- _Task directions_
With all pictures omitted, return verbatim the lines from the beginning of the records below through the line containing "visualize potential pre-trends.".

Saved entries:
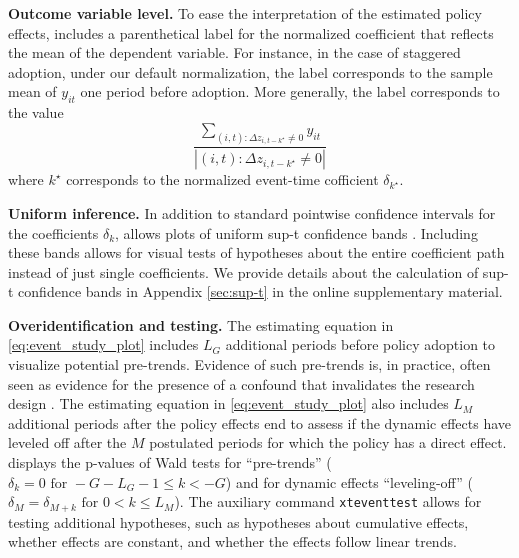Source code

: \documentclass[12pt]{article}
\begin{document}
\noindent \textbf{Outcome variable level.}
To ease the interpretation of the estimated policy effects, \xtevent includes a parenthetical label for the normalized coefficient that reflects the mean of the dependent variable.
For instance, in the case of staggered adoption, under our default normalization, the label corresponds to the sample mean of $y_{it}$ one period before adoption.
More generally, the label corresponds to the value $$\frac{\sum_{(i,t): \Delta z_{i,t-k^{\star}} \neq 0} y_{it}}{ \left| (i,t) : \Delta z_{i,t-k^{\star}} \neq 0 \right| }$$ where $k^{\star}$ corresponds to the normalized event-time cofficient $\delta_{k^{\star}}$.

\begin{sloppypar}
	\noindent \textbf{Uniform inference.}
	In addition to standard pointwise confidence intervals for the coefficients $\delta_k$, \xtevent allows plots of uniform sup-t confidence bands \citep{freyberger2018uniform,montiel2019simultaneous}.
	Including these bands allows for visual tests of hypotheses about the entire coefficient path instead of just single coefficients. We provide details about the calculation of sup-t confidence bands in Appendix \ref{sec:sup-t} in the online supplementary material.
\end{sloppypar}

\noindent \textbf{Overidentification and testing.}
\label{newcite_pretrends2}
The estimating equation in \eqref{eq:event_study_plot} includes $L_G$ additional periods before policy adoption to visualize potential pre-trends.
Evidence of such pre-trends is, in practice, often seen as evidence for the presence of a confound that invalidates the research design \citep{freyaldenhoven2019pre}.
The estimating equation in \eqref{eq:event_study_plot} also includes $L_M$ additional periods after the policy effects end to assess if the dynamic effects have leveled off after the $M$ postulated periods for which the policy has a direct effect.
\xtevent displays the p-values of Wald tests for ``pre-trends'' ($\delta_k = 0 \text{ for } -G - L_G - 1 \leq k < -G$) and for dynamic effects ``leveling-off'' ($ \delta_M =\delta_{M+k} \text{ for } 0 < k \leq L_M$).
The auxiliary command \texttt{xteventtest} allows for testing additional hypotheses, such as hypotheses about cumulative effects, whether effects are constant, and whether the effects follow linear trends.
\end{document}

- _Exercise response_
Source code

: \documentclass[12pt]{article}
\begin{document}
\noindent \textbf{Outcome variable level.}
To ease the interpretation of the estimated policy effects, \xtevent includes a parenthetical label for the normalized coefficient that reflects the mean of the dependent variable.
For instance, in the case of staggered adoption, under our default normalization, the label corresponds to the sample mean of $y_{it}$ one period before adoption.
More generally, the label corresponds to the value $$\frac{\sum_{(i,t): \Delta z_{i,t-k^{\star}} \neq 0} y_{it}}{ \left| (i,t) : \Delta z_{i,t-k^{\star}} \neq 0 \right| }$$ where $k^{\star}$ corresponds to the normalized event-time cofficient $\delta_{k^{\star}}$.

\begin{sloppypar}
	\noindent \textbf{Uniform inference.}
	In addition to standard pointwise confidence intervals for the coefficients $\delta_k$, \xtevent allows plots of uniform sup-t confidence bands \citep{freyberger2018uniform,montiel2019simultaneous}.
	Including these bands allows for visual tests of hypotheses about the entire coefficient path instead of just single coefficients. We provide details about the calculation of sup-t confidence bands in Appendix \ref{sec:sup-t} in the online supplementary material.
\end{sloppypar}

\noindent \textbf{Overidentification and testing.}
\label{newcite_pretrends2}
The estimating equation in \eqref{eq:event_study_plot} includes $L_G$ additional periods before policy adoption to visualize potential pre-trends.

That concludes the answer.